A execução da Fisioterapia em casos de SGB visa a reabilitação físico-funcional do paciente através da aplicação de estratégias terapêuticas, dentre as quais podemos citar: os alongamentos, objetivando a prevenção das contraturas articulares, bem como os encurtamentos dos grupamentos musculares; as periódicas mudanças de decúbito para evitar as úlceras; e as mobilizações passivas que propõem a manutenção da amplitude de movimento articular.

Exercícios extenuantes devem ser evitados, pois estes têm o potencial de retardar a recuperação e aumentar a fraqueza. Estudos analisados revelam que a fadiga muscular causada pela síndrome pode ser atenuada através de um programa de fortalecimento e exercícios funcionais ofertados pela fisioterapia. Outros estudos descritos na literatura enfatizam os benefícios do exercício físico na diminuição do quadro álgico, na manutenção ou restauração dos graus de capacidade do indivíduo, favorecendo a melhora das funções neurológicas e motoras, interferindo decisivamente na qualidade de vida do indivíduo.
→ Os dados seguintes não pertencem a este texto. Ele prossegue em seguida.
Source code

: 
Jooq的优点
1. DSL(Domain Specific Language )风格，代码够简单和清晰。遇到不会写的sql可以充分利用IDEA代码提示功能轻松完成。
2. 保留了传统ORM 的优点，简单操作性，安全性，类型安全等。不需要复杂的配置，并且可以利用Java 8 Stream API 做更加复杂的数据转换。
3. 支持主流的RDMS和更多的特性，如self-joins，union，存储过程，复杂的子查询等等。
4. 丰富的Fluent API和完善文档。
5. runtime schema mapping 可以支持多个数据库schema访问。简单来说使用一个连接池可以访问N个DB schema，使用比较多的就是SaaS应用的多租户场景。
O tratamento efetuado teve como enfoque principal o ganho da força muscular e do equilíbrio para o restabelecimento da autonomia e qualidade de vida da paciente por meio da aplicação da cinesioterapia, mobilização neural, exercícios de fortalecimento muscular, exercícios de equilíbrio, alongamentos passivos, ativo-assistido e ativos dos músculos dos membros inferiores, superiores e tronco. Ao longo do tratamento fisioterapêutico também foram aplicadas as técnicas de Facilitação Neuromuscular Proprioceptiva, o método de Bobath, bem como atividades que desenvolvem a coordenação motora grossa e fina, além do treino dos cuidados pessoais e demais atividades do dia a dia que exigem destreza e independência da paciente para a execução.

Cada sessão seguiu um protocolo e uma sequência pré-estabelecida, onde inicialmente foram realizadas as mobilizações articulares nas principais articulações do corpo da paciente, indo desde as pequenas articulações interfalangeanas até as grandes articulações do quadril, joelho, ombro, dentre outras. Na sequência foram realizadas as mobilizações neurais nos membros superiores a partir da verificação dos testes ULTT1(Upper Limb Tension Test.1); ULTT2 (Upper Limb Tension Test. 2) e ULTT3 (Upper Limb Tension Test. 3). A sessão costumeiramente prosseguia com técnicas de Bobath com a utilização da bola para dissociação da cintura pélvica; alongamentos da musculatura que compõem o tronco, anteriormente, lateralmente e posteriormente; e exercícios que promoviam ganho de equilíbrio e propriocepção. Na sequência, a paciente era submetida a uma extensa gama de exercícios cinesioterapêuticos que variavam de acordo com a evolução dela. A Facilitação Neuromuscular proprioceptiva era empregada a partir da diagonal escapular e pélvica, respeitando a sequência e as manobras exigidas pelo método, como iniciação rítmica, movimentos passivos, adição de leve resistência, reflexo de estiramento, aplicação de maior resistência, contração e réplica (realizada ao final da amplitude de movimento da paciente).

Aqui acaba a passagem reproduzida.